Une marchande déclare à Radio Power que des brigardiers ont déjà confisqué ses marchandises supposément interdites (oeufs, poules, et autres) pour les lui remettre après la fermeture du travail, c’est-à-dire le soir, loin des regards ou pour les négocier avec d’autres commerçants. Pour éviter le pire avec une population en colère, les agents de la PNH effectuent des patrouilles dans des zones sensibles.
À la base de cette situation : la montée vertigineuse des prix des produits de première nécessité. Cette situation qui règne actuellement à Ouanaminthe ne constitue pas un fait isolé, mais s’inscrit dans le cadre du soulèvement qui semble général dans le pays comme pour protester contre l’inaction du gouvernement sur la hausse des prix des produits de base pour la consommation.
Dans le Nord-est, la majorité des familles se trouve dans l’impossibilité de satisfaire ses besoins les plus élémentaires, comme la nourriture, les vêtements, etc.. La région a perdu depuis longtemps de sa potentialité en matière de développement agricole. Les paysans préfèrent vendre leurs forces de travail aux cultivateurs dominicains au lieu de travailler leurs petits lopins de terre. Ils sont découragés parce qu’ils ne trouvent aucun encadrement de la part des responsables de l’Etat. Et pourtant, nous ne cessons pas de dire qu’Haïti est un pays essentiellement agricole.
Et comme résultat : la population du Nord-Est dépend pour une grande part des produits que fournit la République Dominicaine. On se demande s’il existe une politique de développement agricole en Haïti ; si c’est le cas, quel rôle y joue le ministère de l’agriculture et quelles sont les actions concrètes qu’il a déjà entreprises pour augmenter la capacité du pays au niveau de la production ? Aujourd’hui, c’est un scandale qu’après plus de 200 ans de notre indépendance, les Haïtiens continuent de crier famine.
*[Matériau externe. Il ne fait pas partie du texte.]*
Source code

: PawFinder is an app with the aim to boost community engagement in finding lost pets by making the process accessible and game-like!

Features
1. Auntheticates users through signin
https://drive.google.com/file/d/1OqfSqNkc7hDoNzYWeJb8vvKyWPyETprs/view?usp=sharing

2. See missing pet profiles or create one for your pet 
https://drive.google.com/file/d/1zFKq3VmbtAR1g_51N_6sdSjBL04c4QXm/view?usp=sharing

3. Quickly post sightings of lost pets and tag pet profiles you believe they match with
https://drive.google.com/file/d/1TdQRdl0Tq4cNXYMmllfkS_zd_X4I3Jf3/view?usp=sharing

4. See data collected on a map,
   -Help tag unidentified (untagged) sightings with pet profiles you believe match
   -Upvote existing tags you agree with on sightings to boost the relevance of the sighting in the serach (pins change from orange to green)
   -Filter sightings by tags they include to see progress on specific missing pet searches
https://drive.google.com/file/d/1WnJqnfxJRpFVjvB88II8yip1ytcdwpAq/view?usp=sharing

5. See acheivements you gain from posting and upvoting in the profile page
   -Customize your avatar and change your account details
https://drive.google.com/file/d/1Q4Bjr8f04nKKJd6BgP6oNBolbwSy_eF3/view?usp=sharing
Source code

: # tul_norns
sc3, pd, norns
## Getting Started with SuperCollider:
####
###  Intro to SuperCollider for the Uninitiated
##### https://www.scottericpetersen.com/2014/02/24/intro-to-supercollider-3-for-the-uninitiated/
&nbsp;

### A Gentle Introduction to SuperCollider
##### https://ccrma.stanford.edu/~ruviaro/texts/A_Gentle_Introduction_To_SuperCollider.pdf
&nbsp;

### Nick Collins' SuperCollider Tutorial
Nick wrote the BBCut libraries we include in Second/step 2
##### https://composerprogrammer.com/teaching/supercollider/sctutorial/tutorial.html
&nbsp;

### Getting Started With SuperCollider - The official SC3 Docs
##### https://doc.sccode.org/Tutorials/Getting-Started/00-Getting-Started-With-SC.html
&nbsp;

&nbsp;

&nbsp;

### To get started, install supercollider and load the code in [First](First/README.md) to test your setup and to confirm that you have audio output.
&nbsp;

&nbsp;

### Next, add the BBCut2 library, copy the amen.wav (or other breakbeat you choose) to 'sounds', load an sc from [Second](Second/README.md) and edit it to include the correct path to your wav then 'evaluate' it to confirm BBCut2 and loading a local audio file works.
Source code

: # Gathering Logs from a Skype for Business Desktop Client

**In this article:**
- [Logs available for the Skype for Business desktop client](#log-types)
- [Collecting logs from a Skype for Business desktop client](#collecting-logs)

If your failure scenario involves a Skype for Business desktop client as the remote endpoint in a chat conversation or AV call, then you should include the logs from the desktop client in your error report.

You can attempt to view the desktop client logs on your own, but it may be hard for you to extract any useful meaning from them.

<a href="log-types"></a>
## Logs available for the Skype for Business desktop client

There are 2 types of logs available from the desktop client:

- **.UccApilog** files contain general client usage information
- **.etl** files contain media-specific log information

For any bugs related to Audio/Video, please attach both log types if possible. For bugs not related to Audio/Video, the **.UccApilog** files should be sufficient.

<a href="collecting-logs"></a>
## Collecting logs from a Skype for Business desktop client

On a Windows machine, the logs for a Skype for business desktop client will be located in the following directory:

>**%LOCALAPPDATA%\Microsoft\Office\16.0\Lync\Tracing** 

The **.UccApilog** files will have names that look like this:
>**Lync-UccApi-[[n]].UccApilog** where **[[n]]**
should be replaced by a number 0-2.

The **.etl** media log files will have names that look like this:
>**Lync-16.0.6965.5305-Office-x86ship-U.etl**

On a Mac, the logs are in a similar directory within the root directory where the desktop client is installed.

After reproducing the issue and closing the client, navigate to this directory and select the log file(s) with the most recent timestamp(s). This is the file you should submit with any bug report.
Si rien n’est fait dans l’immédiat pour palier à cette situation de misère et de détresse, le pays sera intenable. "Solidarite Fwontalye / Service Jésuite aux Réfugiés et Migrants", organisation de droits humains siégant à Ouanaminthe, lance un appel à l’investissement à grande échelle dans le secteur agricole en vue de relancer la production nationale et de procéder à la création d’emplois à haute intensité. Cet appel est d’abord adressé aux responsables de l’Etat et du gouvernement, et ensuite à tous les entrepreneurs du secteur privé qui croient et veulent un développement durable pour Haïti.
Solidarite Fwontalye / Service Jésuite aux Réfugiés et Migrants (Haïti)
Communication de la Section Migration.